(Records drawn from a dataset)
────────
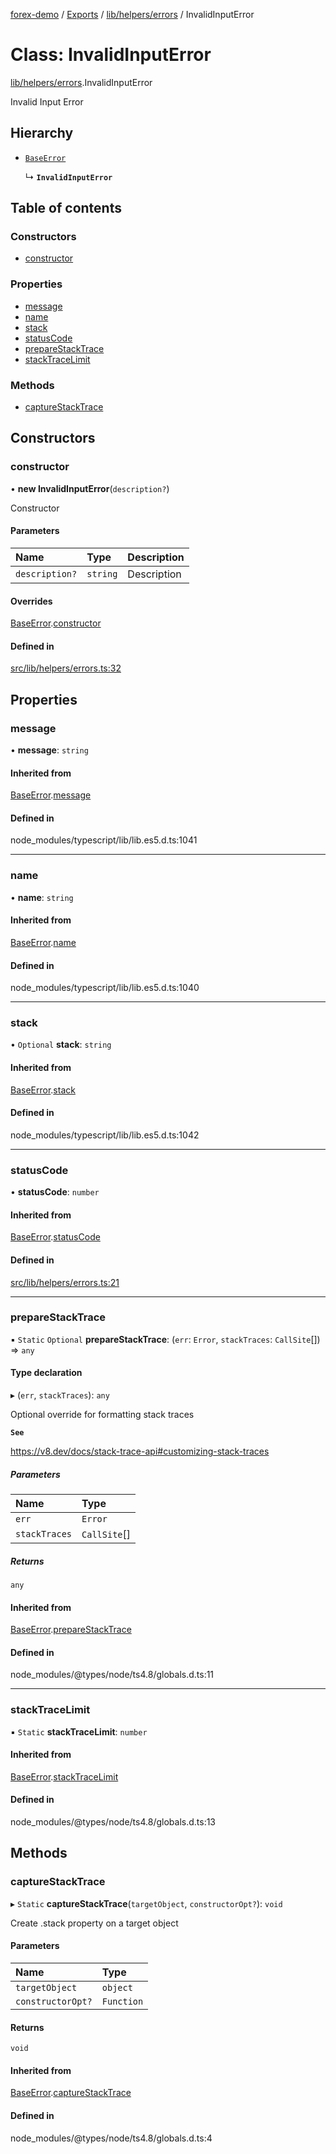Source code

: [forex-demo](../README.md) / [Exports](../modules.md) / [lib/helpers/errors](../modules/lib_helpers_errors.md) / InvalidInputError

# Class: InvalidInputError

[lib/helpers/errors](../modules/lib_helpers_errors.md).InvalidInputError

Invalid Input Error

## Hierarchy

- [`BaseError`](lib_helpers_errors.BaseError.md)

  ↳ **`InvalidInputError`**

## Table of contents

### Constructors

- [constructor](lib_helpers_errors.InvalidInputError.md#constructor)

### Properties

- [message](lib_helpers_errors.InvalidInputError.md#message)
- [name](lib_helpers_errors.InvalidInputError.md#name)
- [stack](lib_helpers_errors.InvalidInputError.md#stack)
- [statusCode](lib_helpers_errors.InvalidInputError.md#statuscode)
- [prepareStackTrace](lib_helpers_errors.InvalidInputError.md#preparestacktrace)
- [stackTraceLimit](lib_helpers_errors.InvalidInputError.md#stacktracelimit)

### Methods

- [captureStackTrace](lib_helpers_errors.InvalidInputError.md#capturestacktrace)

## Constructors

### constructor

• **new InvalidInputError**(`description?`)

Constructor

#### Parameters

| Name           | Type     | Description |
| :------------- | :------- | :---------- |
| `description?` | `string` | Description |

#### Overrides

[BaseError](lib_helpers_errors.BaseError.md).[constructor](lib_helpers_errors.BaseError.md#constructor)

#### Defined in

[src/lib/helpers/errors.ts:32](https://github.com/suphero/forex-demo/blob/2d16766/src/lib/helpers/errors.ts#L32)

## Properties

### message

• **message**: `string`

#### Inherited from

[BaseError](lib_helpers_errors.BaseError.md).[message](lib_helpers_errors.BaseError.md#message)

#### Defined in

node_modules/typescript/lib/lib.es5.d.ts:1041

---

### name

• **name**: `string`

#### Inherited from

[BaseError](lib_helpers_errors.BaseError.md).[name](lib_helpers_errors.BaseError.md#name)

#### Defined in

node_modules/typescript/lib/lib.es5.d.ts:1040

---

### stack

• `Optional` **stack**: `string`

#### Inherited from

[BaseError](lib_helpers_errors.BaseError.md).[stack](lib_helpers_errors.BaseError.md#stack)

#### Defined in

node_modules/typescript/lib/lib.es5.d.ts:1042

---

### statusCode

• **statusCode**: `number`

#### Inherited from

[BaseError](lib_helpers_errors.BaseError.md).[statusCode](lib_helpers_errors.BaseError.md#statuscode)

#### Defined in

[src/lib/helpers/errors.ts:21](https://github.com/suphero/forex-demo/blob/2d16766/src/lib/helpers/errors.ts#L21)

---

### prepareStackTrace

▪ `Static` `Optional` **prepareStackTrace**: (`err`: `Error`, `stackTraces`: `CallSite`[]) => `any`

#### Type declaration

▸ (`err`, `stackTraces`): `any`

Optional override for formatting stack traces

**`See`**

https://v8.dev/docs/stack-trace-api#customizing-stack-traces

##### Parameters

| Name          | Type         |
| :------------ | :----------- |
| `err`         | `Error`      |
| `stackTraces` | `CallSite`[] |

##### Returns

`any`

#### Inherited from

[BaseError](lib_helpers_errors.BaseError.md).[prepareStackTrace](lib_helpers_errors.BaseError.md#preparestacktrace)

#### Defined in

node_modules/@types/node/ts4.8/globals.d.ts:11

---

### stackTraceLimit

▪ `Static` **stackTraceLimit**: `number`

#### Inherited from

[BaseError](lib_helpers_errors.BaseError.md).[stackTraceLimit](lib_helpers_errors.BaseError.md#stacktracelimit)

#### Defined in

node_modules/@types/node/ts4.8/globals.d.ts:13

## Methods

### captureStackTrace

▸ `Static` **captureStackTrace**(`targetObject`, `constructorOpt?`): `void`

Create .stack property on a target object

#### Parameters

| Name              | Type       |
| :---------------- | :--------- |
| `targetObject`    | `object`   |
| `constructorOpt?` | `Function` |

#### Returns

`void`

#### Inherited from

[BaseError](lib_helpers_errors.BaseError.md).[captureStackTrace](lib_helpers_errors.BaseError.md#capturestacktrace)

#### Defined in

node_modules/@types/node/ts4.8/globals.d.ts:4
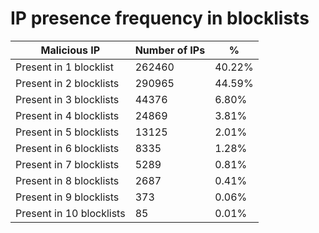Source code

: # IP presence frequency in blocklists
| Malicious IP | Number of IPs | % |
|----|----|----|
| Present in 1 blocklist | 262460 | 40.22% |
| Present in 2 blocklists | 290965 | 44.59% |
| Present in 3 blocklists | 44376 | 6.80% |
| Present in 4 blocklists | 24869 | 3.81% |
| Present in 5 blocklists | 13125 | 2.01% |
| Present in 6 blocklists | 8335 | 1.28% |
| Present in 7 blocklists | 5289 | 0.81% |
| Present in 8 blocklists | 2687 | 0.41% |
| Present in 9 blocklists | 373 | 0.06% |
| Present in 10 blocklists | 85 | 0.01% |

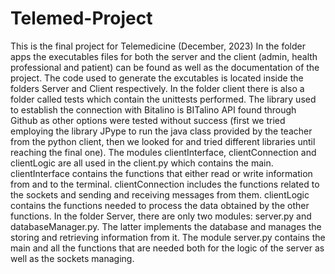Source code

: # Telemed-Project
This is the final project for Telemedicine (December, 2023)
In the folder apps the executables files for both the server and the client (admin, health professional and patient) can be found as well as the documentation of the project.
The code used to generate the excutables is located inside the folders Server and Client respectively. 
In the folder client there is also a folder called tests which contain the unittests performed. The library used to establish the connection with Bitalino is 
BITalino API found through Github as other options were tested without success (first we tried employing the library JPype to run the java class provided by the 
teacher from the python client, then we looked for and tried different libraries until reaching the final one).
The modules clientInterface, clientConnection and clientLogic are all used in the client.py which contains the main. clientInterface contains the functions that either read or write
information from and to the terminal. clientConnection includes the functions related to the sockets and sending and receiving messages from them. clientLogic contains the functions
needed to process the data obtained by the other functions.
In the folder Server, there are only two modules: server.py and databaseManager.py. The latter implements the database and manages the storing and retrieving information from it.
The module server.py contains the main and all the functions that are needed both for the logic of the server as well as the sockets managing.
────────
# Exercise directions
Reproduce every record verbatim, please. Omit the images.

# Response
Source code

: [forex-demo](../README.md) / [Exports](../modules.md) / [lib/helpers/errors](../modules/lib_helpers_errors.md) / InvalidInputError

# Class: InvalidInputError

[lib/helpers/errors](../modules/lib_helpers_errors.md).InvalidInputError

Invalid Input Error

## Hierarchy

- [`BaseError`](lib_helpers_errors.BaseError.md)

  ↳ **`InvalidInputError`**

## Table of contents

### Constructors

- [constructor](lib_helpers_errors.InvalidInputError.md#constructor)

### Properties

- [message](lib_helpers_errors.InvalidInputError.md#message)
- [name](lib_helpers_errors.InvalidInputError.md#name)
- [stack](lib_helpers_errors.InvalidInputError.md#stack)
- [statusCode](lib_helpers_errors.InvalidInputError.md#statuscode)
- [prepareStackTrace](lib_helpers_errors.InvalidInputError.md#preparestacktrace)
- [stackTraceLimit](lib_helpers_errors.InvalidInputError.md#stacktracelimit)

### Methods

- [captureStackTrace](lib_helpers_errors.InvalidInputError.md#capturestacktrace)

## Constructors

### constructor

• **new InvalidInputError**(`description?`)

Constructor

#### Parameters

| Name           | Type     | Description |
| :------------- | :------- | :---------- |
| `description?` | `string` | Description |

#### Overrides

[BaseError](lib_helpers_errors.BaseError.md).[constructor](lib_helpers_errors.BaseError.md#constructor)

#### Defined in

[src/lib/helpers/errors.ts:32](https://github.com/suphero/forex-demo/blob/2d16766/src/lib/helpers/errors.ts#L32)

## Properties

### message

• **message**: `string`

#### Inherited from

[BaseError](lib_helpers_errors.BaseError.md).[message](lib_helpers_errors.BaseError.md#message)

#### Defined in

node_modules/typescript/lib/lib.es5.d.ts:1041

---

### name

• **name**: `string`

#### Inherited from

[BaseError](lib_helpers_errors.BaseError.md).[name](lib_helpers_errors.BaseError.md#name)

#### Defined in

node_modules/typescript/lib/lib.es5.d.ts:1040

---

### stack

• `Optional` **stack**: `string`

#### Inherited from

[BaseError](lib_helpers_errors.BaseError.md).[stack](lib_helpers_errors.BaseError.md#stack)

#### Defined in

node_modules/typescript/lib/lib.es5.d.ts:1042

---

### statusCode

• **statusCode**: `number`

#### Inherited from

[BaseError](lib_helpers_errors.BaseError.md).[statusCode](lib_helpers_errors.BaseError.md#statuscode)

#### Defined in

[src/lib/helpers/errors.ts:21](https://github.com/suphero/forex-demo/blob/2d16766/src/lib/helpers/errors.ts#L21)

---

### prepareStackTrace

▪ `Static` `Optional` **prepareStackTrace**: (`err`: `Error`, `stackTraces`: `CallSite`[]) => `any`

#### Type declaration

▸ (`err`, `stackTraces`): `any`

Optional override for formatting stack traces

**`See`**

https://v8.dev/docs/stack-trace-api#customizing-stack-traces

##### Parameters

| Name          | Type         |
| :------------ | :----------- |
| `err`         | `Error`      |
| `stackTraces` | `CallSite`[] |

##### Returns

`any`

#### Inherited from

[BaseError](lib_helpers_errors.BaseError.md).[prepareStackTrace](lib_helpers_errors.BaseError.md#preparestacktrace)

#### Defined in

node_modules/@types/node/ts4.8/globals.d.ts:11

---

### stackTraceLimit

▪ `Static` **stackTraceLimit**: `number`

#### Inherited from

[BaseError](lib_helpers_errors.BaseError.md).[stackTraceLimit](lib_helpers_errors.BaseError.md#stacktracelimit)

#### Defined in

node_modules/@types/node/ts4.8/globals.d.ts:13

## Methods

### captureStackTrace

▸ `Static` **captureStackTrace**(`targetObject`, `constructorOpt?`): `void`

Create .stack property on a target object

#### Parameters

| Name              | Type       |
| :---------------- | :--------- |
| `targetObject`    | `object`   |
| `constructorOpt?` | `Function` |

#### Returns

`void`

#### Inherited from

[BaseError](lib_helpers_errors.BaseError.md).[captureStackTrace](lib_helpers_errors.BaseError.md#capturestacktrace)

#### Defined in

node_modules/@types/node/ts4.8/globals.d.ts:4
Source code

: # IP presence frequency in blocklists
| Malicious IP | Number of IPs | % |
|----|----|----|
| Present in 1 blocklist | 262460 | 40.22% |
| Present in 2 blocklists | 290965 | 44.59% |
| Present in 3 blocklists | 44376 | 6.80% |
| Present in 4 blocklists | 24869 | 3.81% |
| Present in 5 blocklists | 13125 | 2.01% |
| Present in 6 blocklists | 8335 | 1.28% |
| Present in 7 blocklists | 5289 | 0.81% |
| Present in 8 blocklists | 2687 | 0.41% |
| Present in 9 blocklists | 373 | 0.06% |
| Present in 10 blocklists | 85 | 0.01% |

Source code

: # Telemed-Project
This is the final project for Telemedicine (December, 2023)
In the folder apps the executables files for both the server and the client (admin, health professional and patient) can be found as well as the documentation of the project.
The code used to generate the excutables is located inside the folders Server and Client respectively. 
In the folder client there is also a folder called tests which contain the unittests performed. The library used to establish the connection with Bitalino is 
BITalino API found through Github as other options were tested without success (first we tried employing the library JPype to run the java class provided by the 
teacher from the python client, then we looked for and tried different libraries until reaching the final one).
The modules clientInterface, clientConnection and clientLogic are all used in the client.py which contains the main. clientInterface contains the functions that either read or write
information from and to the terminal. clientConnection includes the functions related to the sockets and sending and receiving messages from them. clientLogic contains the functions
needed to process the data obtained by the other functions.
In the folder Server, there are only two modules: server.py and databaseManager.py. The latter implements the database and manages the storing and retrieving information from it.
The module server.py contains the main and all the functions that are needed both for the logic of the server as well as the sockets managing.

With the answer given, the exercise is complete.